Recently I was in London catching up with an an old Australian friend over dinner when I mentioned I would soon be in Paris.
“Oh you must dine at the Le Train Bleu,” he said flicking through his mobile phone to show me images from when he treated his mother to lunch there.
Having been to the Gare de Lyon numerous times I was a little surprised to learn of Le Train Bleu’s existence. Why hadn’t I ever heard of it before? But I dutifully put it on the list of “things to do in Paris“.
The Gare de Lyon in Paris seems an unlikely place for the location of a rare dining experience, and from the outside, Le Train Bleu reveals little of its opulent and somewhat overwhelming interior.
However, I defy anybody to walk inside for the first time and not be jaw-droppingly overawed by the opulent interior…yes for many it may be too much, but this is the Paris of La Belle Epoque: a time which brought the world the Eiffel Tower and The Grand Palais, a time which popularised venues like the Moulin Rouge and the Folies Bergere, a time when subtlety and understatement were not on the menu.
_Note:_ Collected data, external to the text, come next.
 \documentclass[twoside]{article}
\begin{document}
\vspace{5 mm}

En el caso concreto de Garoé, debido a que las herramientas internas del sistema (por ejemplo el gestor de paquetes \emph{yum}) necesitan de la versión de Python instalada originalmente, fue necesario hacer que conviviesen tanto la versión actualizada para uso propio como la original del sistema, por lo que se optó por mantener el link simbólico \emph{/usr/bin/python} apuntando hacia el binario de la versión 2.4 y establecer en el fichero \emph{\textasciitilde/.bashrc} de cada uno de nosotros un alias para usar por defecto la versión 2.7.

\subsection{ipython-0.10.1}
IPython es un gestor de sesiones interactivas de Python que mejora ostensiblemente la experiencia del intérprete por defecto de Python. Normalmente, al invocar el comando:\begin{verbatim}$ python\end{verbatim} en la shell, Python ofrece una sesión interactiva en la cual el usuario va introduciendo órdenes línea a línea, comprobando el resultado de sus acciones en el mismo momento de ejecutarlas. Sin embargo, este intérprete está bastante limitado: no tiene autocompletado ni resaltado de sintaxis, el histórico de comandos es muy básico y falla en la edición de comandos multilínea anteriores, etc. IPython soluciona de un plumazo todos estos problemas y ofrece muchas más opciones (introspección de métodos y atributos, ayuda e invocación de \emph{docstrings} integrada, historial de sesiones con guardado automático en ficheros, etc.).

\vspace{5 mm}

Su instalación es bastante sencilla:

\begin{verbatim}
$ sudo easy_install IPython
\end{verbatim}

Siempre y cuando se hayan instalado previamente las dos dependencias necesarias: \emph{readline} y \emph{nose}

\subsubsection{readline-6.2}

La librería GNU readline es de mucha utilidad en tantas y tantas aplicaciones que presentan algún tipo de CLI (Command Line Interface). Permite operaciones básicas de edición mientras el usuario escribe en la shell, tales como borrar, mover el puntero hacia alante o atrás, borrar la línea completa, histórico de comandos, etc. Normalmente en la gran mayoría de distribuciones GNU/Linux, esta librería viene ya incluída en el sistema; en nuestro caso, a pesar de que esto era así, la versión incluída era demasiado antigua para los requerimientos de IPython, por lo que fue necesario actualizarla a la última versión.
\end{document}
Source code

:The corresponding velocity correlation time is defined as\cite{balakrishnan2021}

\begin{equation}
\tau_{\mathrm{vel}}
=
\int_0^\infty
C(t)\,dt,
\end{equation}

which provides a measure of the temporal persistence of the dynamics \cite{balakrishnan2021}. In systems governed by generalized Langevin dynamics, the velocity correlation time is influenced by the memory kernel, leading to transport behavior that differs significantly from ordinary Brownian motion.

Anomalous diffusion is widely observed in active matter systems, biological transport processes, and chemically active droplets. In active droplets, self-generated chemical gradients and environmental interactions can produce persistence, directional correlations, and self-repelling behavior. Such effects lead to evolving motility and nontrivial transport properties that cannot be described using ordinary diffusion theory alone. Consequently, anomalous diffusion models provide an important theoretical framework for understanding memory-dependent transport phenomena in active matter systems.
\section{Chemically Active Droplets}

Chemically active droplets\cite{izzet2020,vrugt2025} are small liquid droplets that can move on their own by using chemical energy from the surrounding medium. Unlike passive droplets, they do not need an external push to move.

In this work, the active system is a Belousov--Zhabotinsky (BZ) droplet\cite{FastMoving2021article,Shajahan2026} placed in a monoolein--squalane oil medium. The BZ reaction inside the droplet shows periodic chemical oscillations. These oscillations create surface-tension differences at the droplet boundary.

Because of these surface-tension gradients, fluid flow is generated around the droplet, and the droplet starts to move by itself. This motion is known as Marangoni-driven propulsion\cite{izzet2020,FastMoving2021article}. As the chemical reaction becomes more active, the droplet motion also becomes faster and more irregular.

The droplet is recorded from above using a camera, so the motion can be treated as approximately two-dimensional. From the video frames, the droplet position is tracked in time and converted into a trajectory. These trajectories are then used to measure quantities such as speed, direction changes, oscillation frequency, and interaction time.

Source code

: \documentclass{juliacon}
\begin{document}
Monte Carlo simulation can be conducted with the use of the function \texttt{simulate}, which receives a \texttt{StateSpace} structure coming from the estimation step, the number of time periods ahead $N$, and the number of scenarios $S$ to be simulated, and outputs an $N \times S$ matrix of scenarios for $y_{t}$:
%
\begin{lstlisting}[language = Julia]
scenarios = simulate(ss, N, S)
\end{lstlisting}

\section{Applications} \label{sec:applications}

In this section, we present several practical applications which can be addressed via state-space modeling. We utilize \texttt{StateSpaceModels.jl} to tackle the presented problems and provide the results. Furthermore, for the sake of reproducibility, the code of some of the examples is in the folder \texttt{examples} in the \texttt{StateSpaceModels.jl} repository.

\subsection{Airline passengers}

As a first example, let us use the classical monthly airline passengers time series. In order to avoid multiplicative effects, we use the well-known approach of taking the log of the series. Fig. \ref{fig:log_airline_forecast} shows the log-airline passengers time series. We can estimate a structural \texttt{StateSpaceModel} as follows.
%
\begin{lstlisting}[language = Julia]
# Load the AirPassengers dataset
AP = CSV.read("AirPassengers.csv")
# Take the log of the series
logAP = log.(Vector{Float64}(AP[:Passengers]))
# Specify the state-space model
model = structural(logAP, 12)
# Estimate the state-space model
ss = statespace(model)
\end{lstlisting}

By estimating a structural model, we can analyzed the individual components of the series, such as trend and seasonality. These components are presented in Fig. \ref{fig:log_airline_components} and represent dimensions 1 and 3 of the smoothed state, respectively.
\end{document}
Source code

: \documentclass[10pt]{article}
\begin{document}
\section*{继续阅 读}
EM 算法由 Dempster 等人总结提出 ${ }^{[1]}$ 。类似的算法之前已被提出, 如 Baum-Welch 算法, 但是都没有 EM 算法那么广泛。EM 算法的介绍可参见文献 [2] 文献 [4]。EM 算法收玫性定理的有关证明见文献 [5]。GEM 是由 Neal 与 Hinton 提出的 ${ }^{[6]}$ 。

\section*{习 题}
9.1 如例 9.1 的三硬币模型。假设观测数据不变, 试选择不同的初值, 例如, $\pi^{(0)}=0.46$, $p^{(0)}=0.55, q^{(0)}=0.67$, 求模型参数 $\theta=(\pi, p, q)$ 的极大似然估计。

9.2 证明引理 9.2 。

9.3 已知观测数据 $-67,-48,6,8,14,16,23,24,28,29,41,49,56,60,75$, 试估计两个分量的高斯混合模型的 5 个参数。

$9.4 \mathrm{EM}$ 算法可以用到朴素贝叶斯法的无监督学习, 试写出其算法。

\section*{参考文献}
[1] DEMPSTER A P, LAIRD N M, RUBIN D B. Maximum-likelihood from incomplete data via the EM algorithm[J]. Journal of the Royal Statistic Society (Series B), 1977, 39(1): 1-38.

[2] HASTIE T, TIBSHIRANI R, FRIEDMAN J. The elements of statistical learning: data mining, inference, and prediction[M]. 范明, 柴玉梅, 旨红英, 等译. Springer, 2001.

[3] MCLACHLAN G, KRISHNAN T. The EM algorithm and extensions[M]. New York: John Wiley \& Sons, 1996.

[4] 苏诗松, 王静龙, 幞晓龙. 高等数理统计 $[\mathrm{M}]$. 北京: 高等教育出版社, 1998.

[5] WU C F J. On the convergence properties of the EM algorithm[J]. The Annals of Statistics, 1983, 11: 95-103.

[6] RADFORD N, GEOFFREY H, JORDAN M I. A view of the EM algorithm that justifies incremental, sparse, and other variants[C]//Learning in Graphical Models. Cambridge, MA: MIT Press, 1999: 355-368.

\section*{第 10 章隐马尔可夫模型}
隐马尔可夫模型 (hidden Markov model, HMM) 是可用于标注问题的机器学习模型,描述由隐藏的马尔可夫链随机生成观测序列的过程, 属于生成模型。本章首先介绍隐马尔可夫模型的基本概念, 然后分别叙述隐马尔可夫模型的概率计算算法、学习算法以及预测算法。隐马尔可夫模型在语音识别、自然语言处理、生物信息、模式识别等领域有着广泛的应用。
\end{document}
Dining here is like thrusting yourself into a time machine that whisks you back to the early 19th century. It wouldn’t have surprised me if Hercule Poirot had popped up at the next table.
Opened in 1901 Le Train Bleu was originally known as “La Buffet de la Gare de Lyon”. Its walls and ceilings, painted by prominent artists of the period, feature paintings that depicted the events of the time and the beautiful destinations accessible by the rail network.
I know I enjoyed the food, but to be honest I don’t really remember much about it. To me the food faded into insignificance next to the sumptuous experience of just sitting there in the large dining room soaking up the surroundings. Definitely an experience I’d recommend although it’s not a cheap restaurant, but well worth it, in my opinion.